French pointed to the concrete walkway heading over the yard, a series of small sneaker prints, in blood, going away from the house, each dimmer than the one before.
“There’s Angie.”
Silas put his hat on and crossed the porch with his own light, fanning it out into the yard. People often covered their fingerprints, he knew, and destroyed bloody clothing and hid weapons. But they rarely thought of the simplest and oldest evidence in the world, footprints. Or tire prints.
French knelt at the end of the sidewalk with his light, reading the runes and ruts, a cigarette smoking in his fingers. Silas came to the top of the steps.
French turned his light. “Hold up your boot sole toward me.”
Silas did.
“Yeah, this would be you.”
French reached in his shirt pocket and withdrew a clump of thick rubber bands. “Put these on your feet,” he said and watched as Silas stretched the bands over the thickest part of his foot. French also had them over his own shoes. Any foot without a band wouldn’t be law enforcement and would require investigation.
“Sorry, Chief,” Silas said.
He ashed his cigarette in his palm and blew it into the wind. “You will be when I make you mold these motherfuckers.”
Not bothering to put out his smoke, French hefted his investigator’s kit and Silas followed him inside. The CI pulled out a chair from under the kitchen table and set the plastic bag and kit there and stood, pushing his hands in the small of his back until it clicked.

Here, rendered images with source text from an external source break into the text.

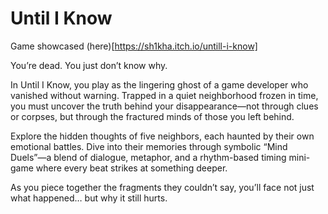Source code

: # Until I Know

Game showcased (here)[https://sh1kha.itch.io/untill-i-know]

You’re dead. You just don’t know why.

In Until I Know, you play as the lingering ghost of a game developer who vanished without warning. Trapped in a quiet neighborhood frozen in time, you must uncover the truth behind your disappearance—not through clues or corpses, but through the fractured minds of those you left behind.

Explore the hidden thoughts of five neighbors, each haunted by their own emotional battles. Dive into their memories through symbolic “Mind Duels”—a blend of dialogue, metaphor, and a rhythm-based timing mini-game where every beat strikes at something deeper.

As you piece together the fragments they couldn’t say, you’ll face not just what happened… but why it still hurts.
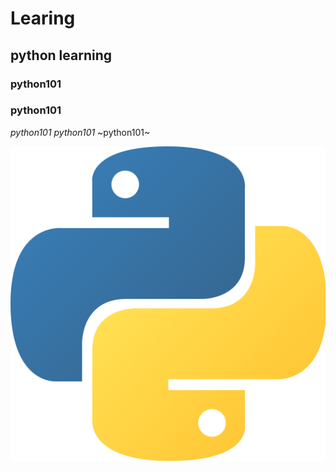 # Learing
## python learning
### python101
### python101
*python101*
_python101_
~python101~

![python101](python.png)
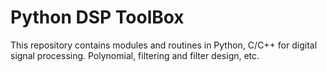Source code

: # Python DSP ToolBox
This repository contains modules and routines in Python, C/C++ for digital signal processing. Polynomial, filtering and filter design, etc.
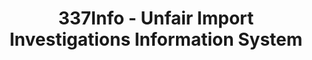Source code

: ---
bigquery: https://console.cloud.google.com/bigquery?p=patents-public-data&d=usitc_investigations&page=dataset&project=sheets-management-319211
citation: US International Trade Commission 337Info Unfair Import Investigations Information
  System
contributors: US International Trade Comission
cost: None
description: US International Trade Commission 337Info Unfair Import Investigations
  Information System contains data on investigations done under Section 337. Section
  337 declares the infringement of certain statutory intellectual property rights
  and other forms of unfair competition in import trade to be unlawful practices.
  Most Section 337 investigations involve allegations of patent or registered trademark
  infringement.
documentation: FAQ and tutorial available on the site
last_edit: 04/08/2022, 15:47:15
location: https://pubapps2.usitc.gov/337external/
maintained_by: US International Trade Comission
schema_fields:
- investigationTermDate
- htsNumbers
- teoProceedingInvolved
- currentStatus
- id
- publication_number
- scheduledStartDateEvidHear
- docketNo
- issueDateOtherNonFinal
- trademarkNumbers
- patentNumber
- title
- finalDetNoViolation
- copyrightNumbers
- finalDetViolation
- internalRemand
- investigationType
- lastUpdated
- cafcAppeals
- finalIdOnViolationDue
- ouiiParticipation
- dateComplaintFiled
- investigationNo
- markmanHearing
- teoIdDueDate
- respondent
- invUnfairAct
- startDateMarkmanHearing
- teoIdIssueDate
- currentActiveALJ
- scheduledEndDateEvidHear
- targetDate
- aljAssigned
- dateOfPublicationFrNotice
- actualStartDateEvidHear
- ouiiAttorney
- endDateMarkmanHearing
- complainant
- teoReliefGranted
- finalIdOnViolationIssue
- actualEndDateEvidHear
- dateCreated
- gcAttorney
- patentNumbers
shortname: unfair_import_investigations
tags:
- import
- legal
- trade
timeframe: 2008-2021 (prior to 2008 downloadable as a JSON file)
title: 337Info - Unfair Import Investigations Information System
uuid: 2721f5ec-e599-4890-9265-9706719fc71e
---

In the living room they stared at the floor. The blood had dried to the color of molasses and the room had an unpleasant tang. French picked up the pistol by its barrel-it left a smear of blood-and examined it, ejected the cylinder. “Twenty-two,” he said. “Fired once.” He turned it. “Serial number’s bout rubbed off.” He replaced it and stood. “Sheriff Lolly took Ott’s gun privileges away. After his daddy got killed. He ain’t even supposed to have any firearms at all.”
“Took em away how?”
“Just did it.”
They went to the gun cabinet in the hall, gazed down at its stacks of old magazines on the green lining. French opened the drawer at the bottom, more mail. “Maybe Ott moonlit as a postman.”
“Where’d they go?” Silas asked. “All the guns?”

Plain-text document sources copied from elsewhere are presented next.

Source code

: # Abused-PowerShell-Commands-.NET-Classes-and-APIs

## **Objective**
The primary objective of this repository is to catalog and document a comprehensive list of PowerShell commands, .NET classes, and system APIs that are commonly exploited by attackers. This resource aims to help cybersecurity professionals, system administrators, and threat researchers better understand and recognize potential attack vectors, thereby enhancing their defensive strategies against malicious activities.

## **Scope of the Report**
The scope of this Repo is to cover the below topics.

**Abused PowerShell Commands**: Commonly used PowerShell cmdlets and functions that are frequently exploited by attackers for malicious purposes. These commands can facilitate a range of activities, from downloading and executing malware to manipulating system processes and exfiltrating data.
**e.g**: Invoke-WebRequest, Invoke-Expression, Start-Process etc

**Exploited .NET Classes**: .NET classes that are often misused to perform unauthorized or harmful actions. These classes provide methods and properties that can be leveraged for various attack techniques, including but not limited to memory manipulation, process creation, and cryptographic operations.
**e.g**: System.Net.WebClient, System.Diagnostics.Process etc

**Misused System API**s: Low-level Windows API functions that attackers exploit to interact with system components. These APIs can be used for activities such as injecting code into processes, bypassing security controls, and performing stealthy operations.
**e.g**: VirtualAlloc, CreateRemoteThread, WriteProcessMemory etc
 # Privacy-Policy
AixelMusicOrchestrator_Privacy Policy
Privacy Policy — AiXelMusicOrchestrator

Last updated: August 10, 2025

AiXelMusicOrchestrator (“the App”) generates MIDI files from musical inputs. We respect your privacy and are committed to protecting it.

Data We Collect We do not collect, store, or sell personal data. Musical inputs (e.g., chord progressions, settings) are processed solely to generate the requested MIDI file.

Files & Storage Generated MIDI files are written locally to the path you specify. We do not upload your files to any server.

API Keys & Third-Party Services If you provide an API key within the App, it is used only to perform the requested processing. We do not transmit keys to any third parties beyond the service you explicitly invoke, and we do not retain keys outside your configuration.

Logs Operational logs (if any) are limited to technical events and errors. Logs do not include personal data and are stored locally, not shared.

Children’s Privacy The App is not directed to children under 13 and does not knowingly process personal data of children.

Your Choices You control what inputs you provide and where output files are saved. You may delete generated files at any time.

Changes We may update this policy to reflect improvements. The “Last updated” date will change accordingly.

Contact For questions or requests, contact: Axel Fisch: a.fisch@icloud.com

“County auctioned em off, I expect.”
“So where’d he get that pistol?”
“If it was his? Pawnshop. Gun show. It’s a old model, could’ve had a dozen owners. I’ll run a trace, but it’ll be a dead end.”
He fished his camera from his pocket.
“Bullet entry was straight in,” he said, clicking through the pictures, Silas moving to see. Shots of Larry’s pale face, obscured by the oxygen mask. The chief did a miniature slide show, shots of Larry on a table in his mechanic’s uniform, bloodied at the chest. Larry’s shirt being scissored off, an IV going into his arm, close-ups of the wound, tear marks and blackened skin.
“My guess?” French said. “Self-inflicted.”
More shots, his pants being cut off, his egg-white legs, people in scrubs and masks, the keys and wallet, cell phone, money fanned out, close-up of Larry’s driver’s license.